The Grand Ballroom of the Plaza teemed with life, masters and servants alike. Large round tables covered the floor, and above the stage hung a golden banner with a bright red acronym: VEM. Beneath it smaller varicoloured streamers flew with crimson stars and a single slogan repeated to infinity: Life Finds a Way to Die.

An officious looking little man with glasses and a bald shiny dome atop his head took the stage. “Hello?” he said, giving the microphone attached to the podium a few uncertain taps. “Is this thing on?”

When a hush fell over the audience the little man's confidence seemed to grow. “Good evening, everybody,” he said. “And welcome to the 35th annual fundraiser dinner of VEM. I'm pleased to announce that we've managed to raise over 1.5 million dollars for our noble cause tonight. Give yourselves a big hand, everyone.”

Gladly the jam-packed ballroom followed the little man's example and cheered themselves loudly, some clinking their glasses together and more emptying them. The little bald speaker then fumbled with his notes, and to a discernible, sober eye a faint frown flashed across his face as he read his next card.

“And the night isn't over yet, folks,” he continued. “The Voluntary Extinction of Mankind movement has not seen a more fervent champion than our next speaker. Please welcome Senator Reston Longfellow!”

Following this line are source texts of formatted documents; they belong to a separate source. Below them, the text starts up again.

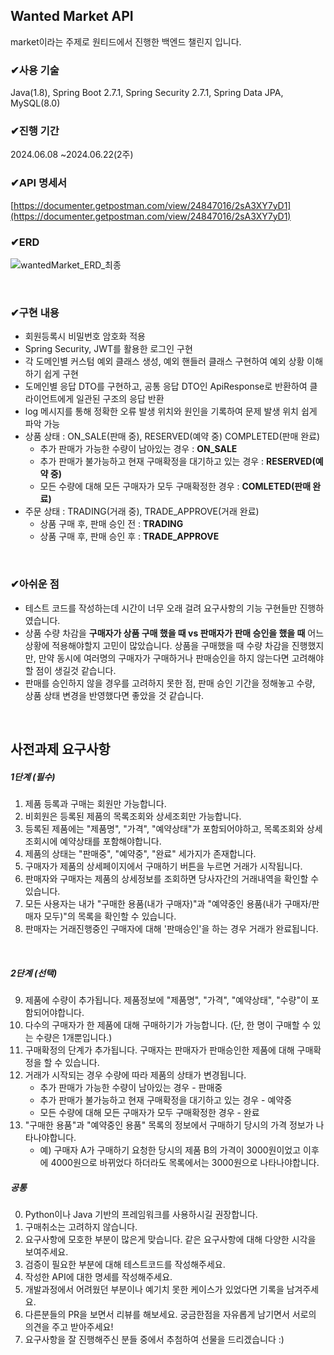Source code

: ## Wanted Market API
market이라는 주제로 원티드에서 진행한 백엔드 챌린지 입니다.

### ✔사용 기술
Java(1.8), Spring Boot 2.7.1, Spring Security 2.7.1, Spring Data JPA, MySQL(8.0)

### ✔진행 기간
2024.06.08 ~2024.06.22(2주)

### ✔API 명세서
[https://documenter.getpostman.com/view/24847016/2sA3XY7yD1](https://documenter.getpostman.com/view/24847016/2sA3XY7yD1)

### ✔ERD
![wantedMarket_ERD_최종](https://github.com/kst6294/wanted-preonboarding-challenge-backend-20/assets/148170765/f33a882b-9842-4e78-b775-717e0fbb6174)

<br>

### ✔구현 내용
- 회원등록시 비밀번호 암호화 적용
- Spring Security, JWT를 활용한 로그인 구현
- 각 도메인별 커스텀 예외 클래스 생성, 예외 핸들러 클래스 구현하여 예외 상황 이해하기 쉽게 구현
- 도메인별 응답 DTO를 구현하고, 공통 응답 DTO인 ApiResponse로 반환하여 클라이언트에게 일관된 구조의 응답 반환
- log 메시지를 통해 정확한 오류 발생 위치와 원인을 기록하여 문제 발생 위치 쉽게 파악 가능
- 상품 상태 : ON_SALE(판매 중), RESERVED(예약 중) COMPLETED(판매 완료)
  * 추가 판매가 가능한 수량이 남아있는 경우 : **ON_SALE**
  * 추가 판매가 불가능하고 현재 구매확정을 대기하고 있는 경우 : **RESERVED(예약 중)**
  * 모든 수량에 대해 모든 구매자가 모두 구매확정한 경우 : **COMLETED(판매 완료)**
- 주문 상태 : TRADING(거래 중), TRADE_APPROVE(거래 완료)
  * 상품 구매 후, 판매 승인 전 : **TRADING**
  * 상품 구매 후, 판매 승인 후 : **TRADE_APPROVE**

<br>
 
### ✔아쉬운 점
- 테스트 코드를 작성하는데 시간이 너무 오래 걸려 요구사항의 기능 구현들만 진행하였습니다.
- 상품 수량 차감을 **구매자가 상품 구매 했을 때 vs 판매자가 판매 승인을 했을 때** 어느 상황에 적용해야할지 고민이 많았습니다. 상품을 구매했을 때 수량 차감을 진행했지만, 만약 동시에 여러명의 구매자가 구매하거나 판매승인을 하지 않는다면 고려해야할 점이 생길것 같습니다.  
- 판매를 승인하지 않을 경우를 고려하지 못한 점, 판매 승인 기간을 정해놓고 수량, 상품 상태 변경을 반영했다면 좋았을 것 같습니다.

<br>

## 사전과제 요구사항
##### 1단계 (필수)
1. 제품 등록과 구매는 회원만 가능합니다. 
2. 비회원은 등록된 제품의 목록조회와 상세조회만 가능합니다. 
3. 등록된 제품에는 "제품명", "가격", "예약상태"가 포함되어야하고, 목록조회와 상세조회시에 예약상태를 포함해야합니다.
4. 제품의 상태는 "판매중", "예약중", "완료" 세가지가 존재합니다. 
5. 구매자가 제품의 상세페이지에서 구매하기 버튼을 누르면 거래가 시작됩니다. 
6. 판매자와 구매자는 제품의 상세정보를 조회하면 당사자간의 거래내역을 확인할 수 있습니다. 
7. 모든 사용자는 내가 "구매한 용품(내가 구매자)"과 "예약중인 용품(내가 구매자/판매자 모두)"의 목록을 확인할 수 있습니다.
8. 판매자는 거래진행중인 구매자에 대해 '판매승인'을 하는 경우 거래가 완료됩니다.


<br>

##### 2단계 (선택)
9. 제품에 수량이 추가됩니다. 제품정보에 "제품명", "가격", "예약상태", "수량"이 포함되어야합니다. 
10. 다수의 구매자가 한 제품에 대해 구매하기가 가능합니다. (단, 한 명이 구매할 수 있는 수량은 1개뿐입니다.)
11. 구매확정의 단계가 추가됩니다. 구매자는 판매자가 판매승인한 제품에 대해 구매확정을 할 수 있습니다. 
12. 거래가 시작되는 경우 수량에 따라 제품의 상태가 변경됩니다. 
    - 추가 판매가 가능한 수량이 남아있는 경우 - 판매중
    - 추가 판매가 불가능하고 현재 구매확정을 대기하고 있는 경우 - 예약중
    - 모든 수량에 대해 모든 구매자가 모두 구매확정한 경우 - 완료
13. "구매한 용품"과 "예약중인 용품" 목록의 정보에서 구매하기 당시의 가격 정보가 나타나야합니다. 
    - 예) 구매자 A가 구매하기 요청한 당시의 제품 B의 가격이 3000원이었고 이후에 4000원으로 바뀌었다 하더라도 목록에서는 3000원으로 나타나야합니다. 


##### 공통
0. Python이나 Java 기반의 프레임워크를 사용하시길 권장합니다. 
1. 구매취소는 고려하지 않습니다.
2. 요구사항에 모호한 부분이 많은게 맞습니다. 같은 요구사항에 대해 다양한 시각을 보여주세요. 
3. 검증이 필요한 부분에 대해 테스트코드를 작성해주세요.
4. 작성한 API에 대한 명세를 작성해주세요.
5. 개발과정에서 어려웠던 부분이나 예기치 못한 케이스가 있었다면 기록을 남겨주세요.
6. 다른분들의 PR을 보면서 리뷰를 해보세요. 궁금한점을 자유롭게 남기면서 서로의 의견을 주고 받아주세요! 
7. 요구사항을 잘 진행해주신 분들 중에서 추첨하여 선물을 드리겠습니다 :)


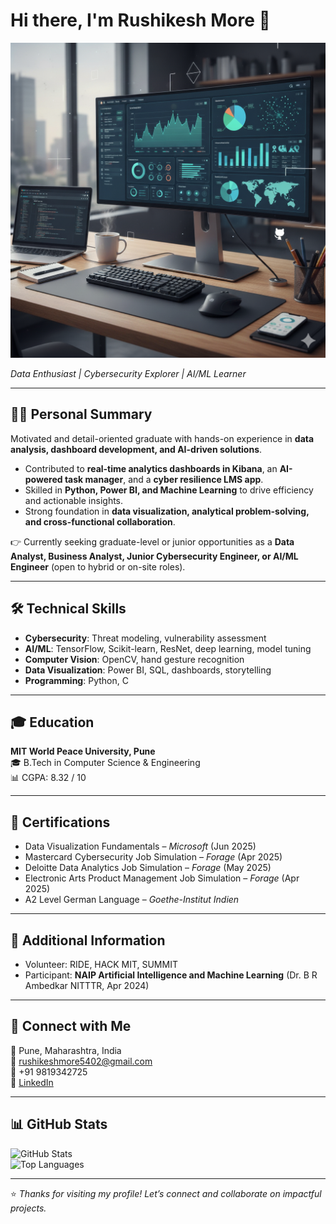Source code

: # Hi there, I'm Rushikesh More 👋  

<p align="center">
  <img src="https://github.com/Rushi5m/Rushi5m/blob/main/Gemini_Generated_Image_syw07csyw07csyw0.png" alt="Banner" width="600"/>
</p>

<!-- Replace the link above with your own image or GIF -->

*Data Enthusiast | Cybersecurity Explorer | AI/ML Learner*  

---

## 👨‍💻 Personal Summary  
Motivated and detail-oriented graduate with hands-on experience in **data analysis, dashboard development, and AI-driven solutions**.  

- Contributed to **real-time analytics dashboards in Kibana**, an **AI-powered task manager**, and a **cyber resilience LMS app**.  
- Skilled in **Python, Power BI, and Machine Learning** to drive efficiency and actionable insights.  
- Strong foundation in **data visualization, analytical problem-solving, and cross-functional collaboration**.  

👉 Currently seeking graduate-level or junior opportunities as a **Data Analyst, Business Analyst, Junior Cybersecurity Engineer, or AI/ML Engineer** (open to hybrid or on-site roles).  

---

## 🛠️ Technical Skills  
- **Cybersecurity**: Threat modeling, vulnerability assessment  
- **AI/ML**: TensorFlow, Scikit-learn, ResNet, deep learning, model tuning  
- **Computer Vision**: OpenCV, hand gesture recognition  
- **Data Visualization**: Power BI, SQL, dashboards, storytelling  
- **Programming**: Python, C  

---

## 🎓 Education  
**MIT World Peace University, Pune**  
🎓 B.Tech in Computer Science & Engineering  
📊 CGPA: 8.32 / 10  

---

## 📜 Certifications  
- Data Visualization Fundamentals – *Microsoft* (Jun 2025)  
- Mastercard Cybersecurity Job Simulation – *Forage* (Apr 2025)  
- Deloitte Data Analytics Job Simulation – *Forage* (May 2025)  
- Electronic Arts Product Management Job Simulation – *Forage* (Apr 2025)  
- A2 Level German Language – *Goethe-Institut Indien*  

---

## 🙌 Additional Information  
- Volunteer: RIDE, HACK MIT, SUMMIT  
- Participant: **NAIP Artificial Intelligence and Machine Learning** (Dr. B R Ambedkar NITTTR, Apr 2024)  

---

## 📍 Connect with Me  
📍 Pune, Maharashtra, India  
📧 [rushikeshmore5402@gmail.com](mailto:rushikeshmore5402@gmail.com)  
📱 +91 9819342725  
🔗 [LinkedIn](https://www.linkedin.com/in/rushikesh-more-14b622213/)  

---

## 📊 GitHub Stats  
![GitHub Stats](https://github-readme-stats.vercel.app/api?username=rushikeshmore&show_icons=true&theme=default)  
![Top Languages](https://github-readme-stats.vercel.app/api/top-langs/?username=rushikeshmore&layout=compact)  

---
⭐️ *Thanks for visiting my profile! Let’s connect and collaborate on impactful projects.*
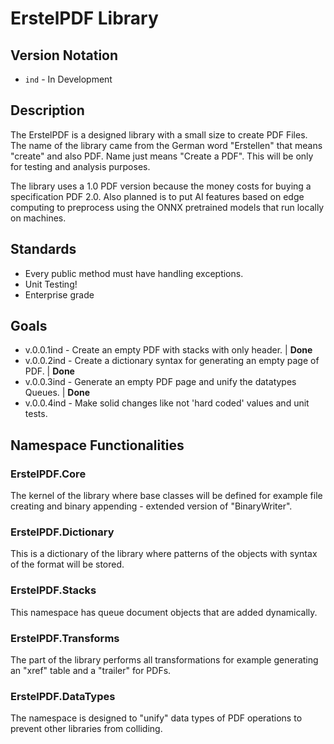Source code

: # ErstelPDF Library

## Version Notation
- `ind` - In Development

## Description
The ErstelPDF is a designed library with a small size to create PDF Files. The name of the library came from the German word "Erstellen" that means "create" and also PDF. Name just means "Create a PDF". This will be only for testing and analysis purposes.

The library uses a 1.0 PDF version because the money costs for buying a specification PDF 2.0. Also planned is to put AI features based on edge computing to preprocess using the ONNX pretrained models that run locally on machines.

## Standards
- Every public method must have handling exceptions.
- Unit Testing!
- Enterprise grade

## Goals
- v.0.0.1ind - Create an empty PDF with stacks with only header. | **Done**
- v.0.0.2ind - Create a dictionary syntax for generating an empty page of PDF. | **Done**
- v.0.0.3ind - Generate an empty PDF page and unify the datatypes Queues. | **Done**
- v.0.0.4ind - Make solid changes like not 'hard coded' values and unit tests.

## Namespace Functionalities

### ErstelPDF.Core
The kernel of the library where base classes will be defined for example file creating and binary appending - extended version of "BinaryWriter".

### ErstelPDF.Dictionary
This is a dictionary of the library where patterns of the objects with syntax of the format will be stored.

### ErstelPDF.Stacks
This namespace has queue document objects that are added dynamically.

### ErstelPDF.Transforms
The part of the library performs all transformations for example generating an "xref" table and a "trailer" for PDFs.

### ErstelPDF.DataTypes
The namespace is designed to "unify" data types of PDF operations to prevent other libraries from colliding.
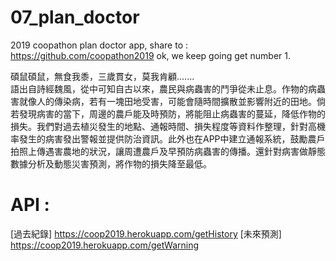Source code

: # 07_plan_doctor
2019 coopathon plan doctor app, share to : https://github.com/coopathon2019
ok, we keep going get number 1.

碩鼠碩鼠，無食我黍，三歲貫女，莫我肯顧.......  
語出自詩經魏風，從中可知自古以來，農民與病蟲害的鬥爭從未止息。作物的病蟲害就像人的傳染病，若有一塊田地受害，可能會隨時間擴散並影響附近的田地。倘若發現病害的當下，周邊的農戶能及時預防，將能阻止病蟲害的蔓延，降低作物的損失。我們對過去植災發生的地點、通報時間、損失程度等資料作整理，針對高機率發生的病害發出警報並提供防治資訊。此外也在APP中建立通報系統，鼓勵農戶拍照上傳遇害農地的狀況，讓周遭農戶及早預防病蟲害的傳播。還針對病害做靜態數據分析及動態災害預測，將作物的損失降至最低。  

# API : 

[過去紀錄] https://coop2019.herokuapp.com/getHistory
[未來預測] https://coop2019.herokuapp.com/getWarning

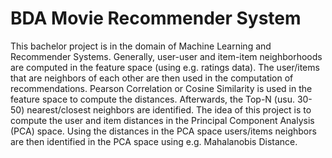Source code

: # BDA Movie Recommender System

This bachelor project is in the domain of Machine Learning and Recommender Systems. Generally, user-user and item-item neighborhoods are computed in the feature space (using e.g. ratings data). The user/items that are neighbors of each other are then used in the computation of recommendations. Pearson Correlation or Cosine Similarity is used in the feature space to compute the distances. Afterwards, the Top-N (usu. 30-50) nearest/closest neighbors are identified. The idea of this project is to compute the user and item distances in the Principal Component Analysis (PCA) space. Using the distances in the PCA space users/items neighbors are then identified in the PCA space using e.g. Mahalanobis Distance.
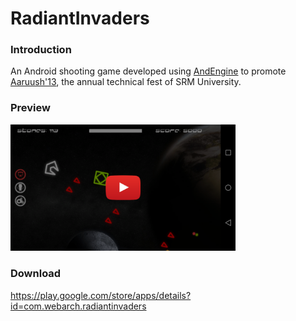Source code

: # RadiantInvaders

### Introduction

An Android shooting game developed using [AndEngine](http://www.andengine.org) to promote [Aaruush'13](http://www.aaruush.net), the annual technical fest of SRM University.

### Preview

[<img src="/preview/preview.png" width=360>](https://www.youtube.com/watch?v=EoIpdWn8WZQ)

### Download

https://play.google.com/store/apps/details?id=com.webarch.radiantinvaders
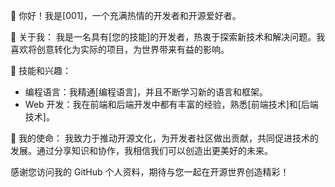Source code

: 👋 你好！我是[001]，一个充满热情的开发者和开源爱好者。

🚀 关于我：
我是一名具有[您的技能]的开发者，热衷于探索新技术和解决问题。我喜欢将创意转化为实际的项目，为世界带来有益的影响。

🌟 技能和兴趣：
- 编程语言：我精通[编程语言]，并且不断学习新的语言和框架。
- Web 开发：我在前端和后端开发中都有丰富的经验，熟悉[前端技术]和[后端技术]。

🌱 我的使命：
我致力于推动开源文化，为开发者社区做出贡献，共同促进技术的发展。通过分享知识和协作，我相信我们可以创造出更美好的未来。

感谢您访问我的 GitHub 个人资料，期待与您一起在开源世界创造精彩！
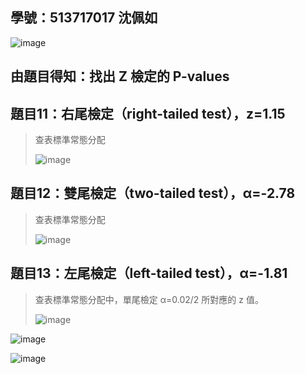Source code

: ## 學號：513717017 沈佩如

![image](https://github.com/user-attachments/assets/076a2c5f-7171-4bd1-b644-839275554748)

## 由題目得知：找出 Z 檢定的 P-values

## 題目11：右尾檢定（right-tailed test），z=1.15
>
>查表標準常態分配
>
>![image](https://github.com/user-attachments/assets/4e410ad9-76e7-416b-9901-95483f55cbce)

## 題目12：雙尾檢定（two-tailed test），α=-2.78
>
>查表標準常態分配
>
>![image](https://github.com/user-attachments/assets/75555029-f935-49de-9ce2-f21671c8a6d6)

## 題目13：左尾檢定（left-tailed test），α=-1.81
>
>查表標準常態分配中，單尾檢定 α=0.02/2 所對應的 z 值。
>
>![image](https://github.com/user-attachments/assets/705eb0ec-b240-4091-aeef-5787c87d14b8)

![image](https://github.com/user-attachments/assets/8194f6c2-9b2c-4be3-a2e4-724203be7c42)

![image](https://github.com/user-attachments/assets/dcf9b0af-db99-4f50-a91d-b60a47c3e163)

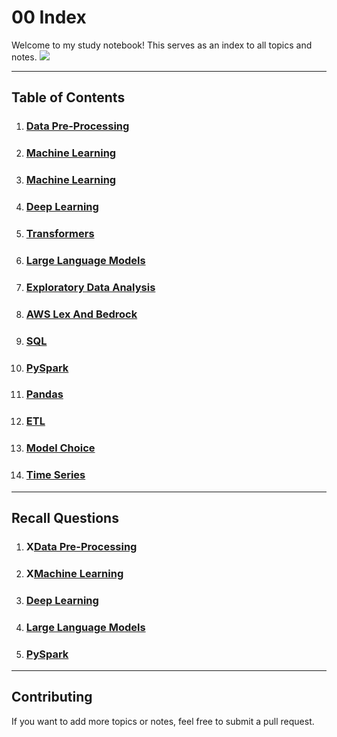 # 00 Index

Welcome to my study notebook! This serves as an index to all topics and notes.
<img src="https://media1.tenor.com/m/hTE7x1-avYIAAAAC/bear-hello.gif">

---

## Table of Contents

1. ### [Data Pre-Processing](1_DataPreProcessing.md)
2. ### [Machine Learning](2_ML.md)
3. ### [Machine Learning](3_Statistics.md)
4. ### [Deep Learning](3_DeepLearning.md)
5. ### [Transformers](4_Transformers.md)
6. ### [Large Language Models](5_LLM.md)
7. ### [Exploratory Data Analysis](6_Exploratory_Data_Analysis.md)
8. ### [AWS Lex And Bedrock](7_AWS_LexAndBedrock.md)
9. ### [SQL](8_SQL.md)
10. ### [PySpark](9_PySpark.md)
11. ### [Pandas](10_pandas.md)
12. ### [ETL](11_ETL.md)
13. ### [Model Choice](12_Model_Choice.md)
14. ### [Time Series](13_Time_Series.md)

---

## Recall Questions

1. ### X[Data Pre-Processing](1_DataPreProcessing.md)
2. ### X[Machine Learning](2_ML.md)
3. ### [Deep Learning](3_DeepLearning_Recall.md)
4. ### [Large Language Models](5_LLM_Recall.md)
9. ### [PySpark](9_PySpark_Recall.md) 
---

## Contributing

If you want to add more topics or notes, feel free to submit a pull request.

Clutching a pile of papers an elderly man with wild time-peppered hair slouched towards the podium to applause just loud enough not to be rude, but reserved enough to make it clear that no one looked forward to hearing him speak. From experience they knew that they were in for another speech that would take 30 minutes to go anywhere, and then you were sorry it did. Longfellow straightened his papers ceremoniously against the wood while two men placed an enormous easel next to him and promptly left. After placing his papers down he stared long and hard at the first page, gripping tightly the sides of the podium. Then he let out a loud sigh.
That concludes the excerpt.